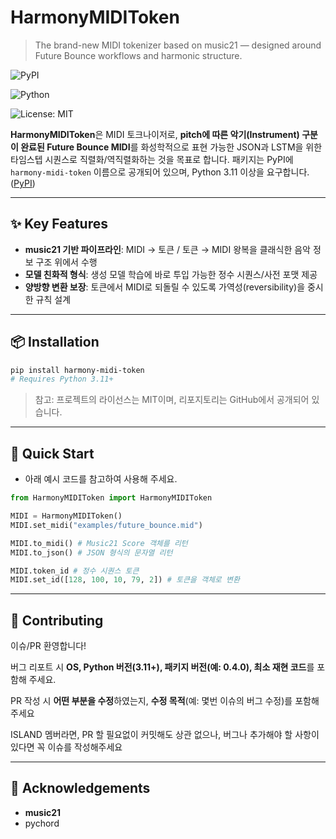 # HarmonyMIDIToken

> The brand-new MIDI tokenizer based on music21 — designed around Future Bounce workflows and harmonic structure.
> 

![PyPI](https://img.shields.io/pypi/v/harmony-midi-token.svg)

![Python](https://img.shields.io/badge/python-3.11%2B-blue.svg)

![License: MIT](https://img.shields.io/badge/License-MIT-green.svg)

**HarmonyMIDIToken**은 MIDI 토크나이저로, **pitch에 따른 악기(Instrument) 구분이 완료된 Future Bounce MIDI**를 화성학적으로 표현 가능한 JSON과 LSTM을 위한 타임스텝 시퀀스로 직렬화/역직렬화하는 것을 목표로 합니다.
패키지는 PyPI에 `harmony-midi-token` 이름으로 공개되어 있으며, Python 3.11 이상을 요구합니다. ([PyPI](https://pypi.org/project/harmony-midi-token/))

---

## ✨ Key Features

- **music21 기반 파이프라인**: MIDI → 토큰 / 토큰 → MIDI 왕복을 클래식한 음악 정보 구조 위에서 수행
- **모델 친화적 형식**: 생성 모델 학습에 바로 투입 가능한 정수 시퀀스/사전 포맷 제공
- **양방향 변환 보장**: 토큰에서 MIDI로 되돌릴 수 있도록 가역성(reversibility)을 중시한 규칙 설계

---

## 📦 Installation

```bash
pip install harmony-midi-token
# Requires Python 3.11+

```

> 참고: 프로젝트의 라이선스는 MIT이며, 리포지토리는 GitHub에서 공개되어 있습니다.
> 

---

## 🚀 Quick Start

- 아래 예시 코드를 참고하여 사용해 주세요.

```python
from HarmonyMIDIToken import HarmonyMIDIToken

MIDI = HarmonyMIDIToken()
MIDI.set_midi("examples/future_bounce.mid")

MIDI.to_midi() # Music21 Score 객체를 리턴
MIDI.to_json() # JSON 형식의 문자열 리턴

MIDI.token_id # 정수 시퀀스 토큰
MIDI.set_id([128, 100, 10, 79, 2]) # 토큰을 객체로 변환
```

---

## 🤝 Contributing

이슈/PR 환영합니다!

버그 리포트 시 **OS, Python 버전(3.11+), 패키지 버전(예: 0.4.0), 최소 재현 코드**를 포함해 주세요.

PR 작성 시 **어떤 부분을 수정**하였는지, **수정 목적**(예: 몇번 이슈의 버그 수정)를 포함해 주세요

ISLAND 멤버라면, PR 할 필요없이 커밋해도 상관 없으나, 버그나 추가해야 할 사항이 있다면 꼭 이슈를 작성해주세요

---

## 🙏 Acknowledgements

- **music21**
- pychord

--- --- ---

*Task to complete*
Give back the whole listing as it stands, minus its pictures.

*Exercise solution*
 # HarmonyMIDIToken

> The brand-new MIDI tokenizer based on music21 — designed around Future Bounce workflows and harmonic structure.
> 

![PyPI](https://img.shields.io/pypi/v/harmony-midi-token.svg)

![Python](https://img.shields.io/badge/python-3.11%2B-blue.svg)

![License: MIT](https://img.shields.io/badge/License-MIT-green.svg)

**HarmonyMIDIToken**은 MIDI 토크나이저로, **pitch에 따른 악기(Instrument) 구분이 완료된 Future Bounce MIDI**를 화성학적으로 표현 가능한 JSON과 LSTM을 위한 타임스텝 시퀀스로 직렬화/역직렬화하는 것을 목표로 합니다.
패키지는 PyPI에 `harmony-midi-token` 이름으로 공개되어 있으며, Python 3.11 이상을 요구합니다. ([PyPI](https://pypi.org/project/harmony-midi-token/))

---

## ✨ Key Features

- **music21 기반 파이프라인**: MIDI → 토큰 / 토큰 → MIDI 왕복을 클래식한 음악 정보 구조 위에서 수행
- **모델 친화적 형식**: 생성 모델 학습에 바로 투입 가능한 정수 시퀀스/사전 포맷 제공
- **양방향 변환 보장**: 토큰에서 MIDI로 되돌릴 수 있도록 가역성(reversibility)을 중시한 규칙 설계

---

## 📦 Installation

```bash
pip install harmony-midi-token
# Requires Python 3.11+

```

> 참고: 프로젝트의 라이선스는 MIT이며, 리포지토리는 GitHub에서 공개되어 있습니다.
> 

---

## 🚀 Quick Start

- 아래 예시 코드를 참고하여 사용해 주세요.

```python
from HarmonyMIDIToken import HarmonyMIDIToken

MIDI = HarmonyMIDIToken()
MIDI.set_midi("examples/future_bounce.mid")

MIDI.to_midi() # Music21 Score 객체를 리턴
MIDI.to_json() # JSON 형식의 문자열 리턴

MIDI.token_id # 정수 시퀀스 토큰
MIDI.set_id([128, 100, 10, 79, 2]) # 토큰을 객체로 변환
```

---

## 🤝 Contributing

이슈/PR 환영합니다!

버그 리포트 시 **OS, Python 버전(3.11+), 패키지 버전(예: 0.4.0), 최소 재현 코드**를 포함해 주세요.

PR 작성 시 **어떤 부분을 수정**하였는지, **수정 목적**(예: 몇번 이슈의 버그 수정)를 포함해 주세요

ISLAND 멤버라면, PR 할 필요없이 커밋해도 상관 없으나, 버그나 추가해야 할 사항이 있다면 꼭 이슈를 작성해주세요

---

## 🙏 Acknowledgements

- **music21**
- pychord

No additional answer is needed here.